Ce reniement la frappa comme une déchéance, mais elle ne se révolta pas. Un élan l’emporta vers la vie qu’elle avait voulue, et un flot joyeux balaya tout. C’en était fait de son désir de retour. Puisque tout restait silencieux à son approche, c’est que plus rien ici n’était pour elle.

« Personne n’est maître de son cœur », songeait-elle, « et j’irai, comme tous les autres, vers mon destin. »

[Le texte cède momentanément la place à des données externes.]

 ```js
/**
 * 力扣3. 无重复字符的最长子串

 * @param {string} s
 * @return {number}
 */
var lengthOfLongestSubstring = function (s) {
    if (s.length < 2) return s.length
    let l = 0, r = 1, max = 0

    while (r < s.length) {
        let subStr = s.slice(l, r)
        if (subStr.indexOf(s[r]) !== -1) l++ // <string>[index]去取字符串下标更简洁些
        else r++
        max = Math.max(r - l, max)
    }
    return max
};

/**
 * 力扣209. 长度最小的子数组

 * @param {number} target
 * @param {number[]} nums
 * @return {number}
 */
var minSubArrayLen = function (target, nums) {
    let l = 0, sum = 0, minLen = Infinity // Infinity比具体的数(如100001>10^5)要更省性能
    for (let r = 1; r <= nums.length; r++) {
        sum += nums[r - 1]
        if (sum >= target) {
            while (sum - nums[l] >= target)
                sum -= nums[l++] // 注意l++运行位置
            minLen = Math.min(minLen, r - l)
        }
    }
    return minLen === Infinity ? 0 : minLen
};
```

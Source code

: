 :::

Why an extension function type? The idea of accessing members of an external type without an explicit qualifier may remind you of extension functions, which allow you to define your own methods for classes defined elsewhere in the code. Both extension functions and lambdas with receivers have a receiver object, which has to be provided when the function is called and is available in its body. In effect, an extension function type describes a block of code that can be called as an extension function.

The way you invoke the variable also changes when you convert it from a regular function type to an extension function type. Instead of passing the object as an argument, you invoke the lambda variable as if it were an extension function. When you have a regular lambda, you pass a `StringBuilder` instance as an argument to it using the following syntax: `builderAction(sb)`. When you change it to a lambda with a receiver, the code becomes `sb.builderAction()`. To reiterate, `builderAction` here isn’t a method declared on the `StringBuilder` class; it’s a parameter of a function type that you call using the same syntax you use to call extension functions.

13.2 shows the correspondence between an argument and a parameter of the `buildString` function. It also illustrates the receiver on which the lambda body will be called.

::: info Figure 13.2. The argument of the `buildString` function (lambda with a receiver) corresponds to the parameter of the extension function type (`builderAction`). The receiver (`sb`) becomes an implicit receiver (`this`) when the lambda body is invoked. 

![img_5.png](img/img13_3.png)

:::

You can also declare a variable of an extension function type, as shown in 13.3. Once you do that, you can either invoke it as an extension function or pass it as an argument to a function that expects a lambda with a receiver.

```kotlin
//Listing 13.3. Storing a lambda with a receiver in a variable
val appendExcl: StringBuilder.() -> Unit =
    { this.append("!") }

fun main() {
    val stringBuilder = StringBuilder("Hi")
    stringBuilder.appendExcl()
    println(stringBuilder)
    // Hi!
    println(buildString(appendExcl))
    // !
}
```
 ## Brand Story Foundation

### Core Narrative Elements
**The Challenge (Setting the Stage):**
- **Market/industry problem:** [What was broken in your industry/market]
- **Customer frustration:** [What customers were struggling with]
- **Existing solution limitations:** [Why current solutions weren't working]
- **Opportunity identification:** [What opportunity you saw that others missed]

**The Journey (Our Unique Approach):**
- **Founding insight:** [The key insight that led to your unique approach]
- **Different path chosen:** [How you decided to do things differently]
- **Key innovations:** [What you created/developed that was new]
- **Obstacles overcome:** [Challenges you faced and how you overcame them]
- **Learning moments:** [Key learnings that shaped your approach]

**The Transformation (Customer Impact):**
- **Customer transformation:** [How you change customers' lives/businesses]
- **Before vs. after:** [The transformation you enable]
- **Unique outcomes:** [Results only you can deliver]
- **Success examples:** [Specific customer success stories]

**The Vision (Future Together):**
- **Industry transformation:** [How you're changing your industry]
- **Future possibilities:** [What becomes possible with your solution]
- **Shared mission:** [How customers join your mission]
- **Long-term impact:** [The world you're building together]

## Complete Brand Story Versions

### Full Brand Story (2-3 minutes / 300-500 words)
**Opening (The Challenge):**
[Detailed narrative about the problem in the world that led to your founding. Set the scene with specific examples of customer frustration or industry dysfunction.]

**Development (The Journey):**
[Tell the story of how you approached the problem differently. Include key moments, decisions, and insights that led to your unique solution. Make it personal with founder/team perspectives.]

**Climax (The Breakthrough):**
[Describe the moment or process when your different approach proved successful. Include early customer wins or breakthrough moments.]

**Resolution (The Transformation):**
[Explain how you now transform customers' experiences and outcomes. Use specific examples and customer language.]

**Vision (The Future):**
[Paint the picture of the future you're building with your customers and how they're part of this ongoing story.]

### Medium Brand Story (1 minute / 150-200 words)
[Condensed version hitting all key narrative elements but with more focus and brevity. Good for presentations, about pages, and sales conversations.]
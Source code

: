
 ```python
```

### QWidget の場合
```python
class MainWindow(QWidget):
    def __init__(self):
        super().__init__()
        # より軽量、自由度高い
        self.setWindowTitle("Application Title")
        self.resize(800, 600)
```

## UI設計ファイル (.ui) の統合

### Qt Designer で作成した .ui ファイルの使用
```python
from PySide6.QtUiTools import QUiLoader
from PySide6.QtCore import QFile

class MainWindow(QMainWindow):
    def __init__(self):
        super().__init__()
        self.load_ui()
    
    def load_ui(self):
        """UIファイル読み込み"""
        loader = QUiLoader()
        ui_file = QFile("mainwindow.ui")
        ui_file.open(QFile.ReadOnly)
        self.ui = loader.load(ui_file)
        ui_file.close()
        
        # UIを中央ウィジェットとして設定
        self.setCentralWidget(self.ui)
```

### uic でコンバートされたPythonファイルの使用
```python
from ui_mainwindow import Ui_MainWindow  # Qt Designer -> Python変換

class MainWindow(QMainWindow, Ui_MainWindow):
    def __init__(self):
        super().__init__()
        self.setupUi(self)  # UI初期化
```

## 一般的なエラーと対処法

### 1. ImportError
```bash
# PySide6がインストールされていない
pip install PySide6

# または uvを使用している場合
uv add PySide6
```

Maintenant, elle pouvait repartir. Elle aurait voulu retourner vers la ville, sans que personne ne la revit… Mais il y avait Jean, son pauvre Jean… Et le cœur d’Anne souffrait de penser à lui. Elle lui devait ces quelques jours, les derniers, pendant lesquels elle s’efforcerait de le convaincre que la perdre ne pouvait pas être un malheur. Elle ne voulait pas, dans cette maison qui avait abrité son âme puérile et douce, parler de passion et nommer l’élu de son cœur. Dans leurs cadres, son père et sa mère souriaient, comme ils lui avaient toujours souri dans la vie. Elle imagina que leurs regards l’absolvaient dans leur merveilleuse expression d’amour, et de toute son âme elle les en bénit.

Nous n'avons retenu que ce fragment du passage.